Amid variety of equity, hybrid and debt schemes, dIsplaying RAR will further confuse retail investors and mutual fund will become more complicated, said R Anath, a MF investor.
MFs will be mandated to disclose the Information Ratio of a scheme portfolio along with the return of its respective benchmark, said SEBI putting out details on the measures to arrive at RAR.
Prof Kapil Pandla Dean, Sharda School of Business Studies said despite the popularity of MFs, many investors lack a clear understanding of the associated risks as they report only nominal returns.

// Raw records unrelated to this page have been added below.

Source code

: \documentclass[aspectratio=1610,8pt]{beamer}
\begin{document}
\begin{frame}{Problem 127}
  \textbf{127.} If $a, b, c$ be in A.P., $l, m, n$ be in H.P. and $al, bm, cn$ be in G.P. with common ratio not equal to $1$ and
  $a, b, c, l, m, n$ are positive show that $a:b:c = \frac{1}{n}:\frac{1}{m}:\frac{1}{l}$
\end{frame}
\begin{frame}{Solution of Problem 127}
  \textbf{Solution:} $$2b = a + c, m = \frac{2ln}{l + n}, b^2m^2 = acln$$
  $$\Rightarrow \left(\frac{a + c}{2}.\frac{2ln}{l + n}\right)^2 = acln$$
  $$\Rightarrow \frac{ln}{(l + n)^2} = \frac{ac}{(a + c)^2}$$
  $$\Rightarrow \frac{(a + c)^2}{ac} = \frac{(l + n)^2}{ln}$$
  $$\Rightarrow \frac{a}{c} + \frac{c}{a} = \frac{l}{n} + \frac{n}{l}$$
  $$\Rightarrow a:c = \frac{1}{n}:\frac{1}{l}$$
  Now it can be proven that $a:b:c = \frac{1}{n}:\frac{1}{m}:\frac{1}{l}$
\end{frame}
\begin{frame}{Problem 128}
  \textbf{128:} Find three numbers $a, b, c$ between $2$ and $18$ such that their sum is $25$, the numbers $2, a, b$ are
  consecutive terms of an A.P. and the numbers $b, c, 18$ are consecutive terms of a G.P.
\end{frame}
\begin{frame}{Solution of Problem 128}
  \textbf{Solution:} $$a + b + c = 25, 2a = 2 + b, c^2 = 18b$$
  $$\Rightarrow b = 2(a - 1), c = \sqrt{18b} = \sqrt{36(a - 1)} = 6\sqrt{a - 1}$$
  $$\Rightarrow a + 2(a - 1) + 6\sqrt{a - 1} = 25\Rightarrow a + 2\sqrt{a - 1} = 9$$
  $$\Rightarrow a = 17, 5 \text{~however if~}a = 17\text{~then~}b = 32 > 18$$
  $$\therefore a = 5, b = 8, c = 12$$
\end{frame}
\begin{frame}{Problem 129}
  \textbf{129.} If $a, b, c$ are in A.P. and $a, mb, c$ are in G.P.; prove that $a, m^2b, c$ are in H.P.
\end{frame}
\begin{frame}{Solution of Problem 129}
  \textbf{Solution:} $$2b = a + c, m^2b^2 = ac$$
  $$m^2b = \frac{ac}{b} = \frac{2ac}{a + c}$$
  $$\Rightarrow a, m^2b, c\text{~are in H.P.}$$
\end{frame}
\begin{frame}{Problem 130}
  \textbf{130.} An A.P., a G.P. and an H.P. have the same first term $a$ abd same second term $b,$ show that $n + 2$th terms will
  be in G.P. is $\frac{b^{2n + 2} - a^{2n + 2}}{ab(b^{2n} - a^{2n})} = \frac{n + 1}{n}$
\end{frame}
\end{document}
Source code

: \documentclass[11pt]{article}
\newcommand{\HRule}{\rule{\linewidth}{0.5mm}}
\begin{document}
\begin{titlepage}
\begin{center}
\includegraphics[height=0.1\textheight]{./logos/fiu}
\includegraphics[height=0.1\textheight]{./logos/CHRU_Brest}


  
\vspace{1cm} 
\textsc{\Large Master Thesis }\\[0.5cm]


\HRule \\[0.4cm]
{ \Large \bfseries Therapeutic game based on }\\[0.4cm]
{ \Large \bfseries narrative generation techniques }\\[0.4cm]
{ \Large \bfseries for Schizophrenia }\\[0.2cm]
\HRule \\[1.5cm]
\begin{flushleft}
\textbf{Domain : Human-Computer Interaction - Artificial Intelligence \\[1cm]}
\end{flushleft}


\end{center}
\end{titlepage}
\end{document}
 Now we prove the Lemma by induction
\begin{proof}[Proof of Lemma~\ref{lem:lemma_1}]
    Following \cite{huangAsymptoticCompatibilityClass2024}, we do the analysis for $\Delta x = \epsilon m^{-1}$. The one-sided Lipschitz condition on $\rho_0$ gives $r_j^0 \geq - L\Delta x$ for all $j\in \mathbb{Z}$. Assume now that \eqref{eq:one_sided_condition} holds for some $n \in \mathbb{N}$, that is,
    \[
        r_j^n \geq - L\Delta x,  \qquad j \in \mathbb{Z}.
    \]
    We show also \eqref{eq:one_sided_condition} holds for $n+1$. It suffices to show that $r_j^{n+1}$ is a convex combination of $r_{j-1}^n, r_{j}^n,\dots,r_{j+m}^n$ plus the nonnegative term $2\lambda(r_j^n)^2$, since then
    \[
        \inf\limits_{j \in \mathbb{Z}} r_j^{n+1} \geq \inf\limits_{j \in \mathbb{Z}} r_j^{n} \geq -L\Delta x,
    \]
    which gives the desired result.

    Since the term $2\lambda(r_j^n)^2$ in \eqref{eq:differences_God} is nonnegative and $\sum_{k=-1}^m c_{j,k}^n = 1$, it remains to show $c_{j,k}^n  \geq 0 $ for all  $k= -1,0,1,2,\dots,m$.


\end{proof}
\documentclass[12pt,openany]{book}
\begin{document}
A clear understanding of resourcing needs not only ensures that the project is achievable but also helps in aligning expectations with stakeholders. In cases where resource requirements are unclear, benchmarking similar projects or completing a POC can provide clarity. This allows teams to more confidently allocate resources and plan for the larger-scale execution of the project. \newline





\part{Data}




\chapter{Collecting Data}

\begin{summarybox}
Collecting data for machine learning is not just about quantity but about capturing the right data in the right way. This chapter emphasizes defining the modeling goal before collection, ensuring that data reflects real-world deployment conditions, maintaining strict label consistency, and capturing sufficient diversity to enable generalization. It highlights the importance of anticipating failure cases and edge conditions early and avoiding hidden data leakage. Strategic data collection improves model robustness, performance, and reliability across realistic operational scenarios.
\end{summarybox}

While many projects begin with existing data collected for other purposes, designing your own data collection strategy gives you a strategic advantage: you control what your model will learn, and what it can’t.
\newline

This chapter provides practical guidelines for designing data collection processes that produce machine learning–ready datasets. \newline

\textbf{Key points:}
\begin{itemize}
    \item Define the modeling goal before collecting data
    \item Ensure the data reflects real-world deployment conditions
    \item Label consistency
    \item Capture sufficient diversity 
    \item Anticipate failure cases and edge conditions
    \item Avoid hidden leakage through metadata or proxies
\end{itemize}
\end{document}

Besides the benefit of transparency, RAR also strokes concerns including the complexity of these measures for average investors, potential misinterpretation and the impact on investor confidence and market dynamics, he said.
Nirav Karkera, Head of Research, Fisdom said the concept of publishing RAR of schemes is not novel enough to stir the pot to a significant degree as most of the advisors already consider it before enabling investment decisions.
However, he added when implemented in totality it could bring in uniformity in the way select risk-adjustment metrics are computed and enable effective comparison across schemes to empower market participants to take informed decision.
Feroze Azeez, Deputy CEO, Anand Rathi Wealth said RAR is the only way to properly evaluate a portfolio or fund manager and it is great to see progress in this direction. I
In India, people refer alpha to the difference between return of the fund and the benchmark while in the US, alpha always implies to RAR, he added.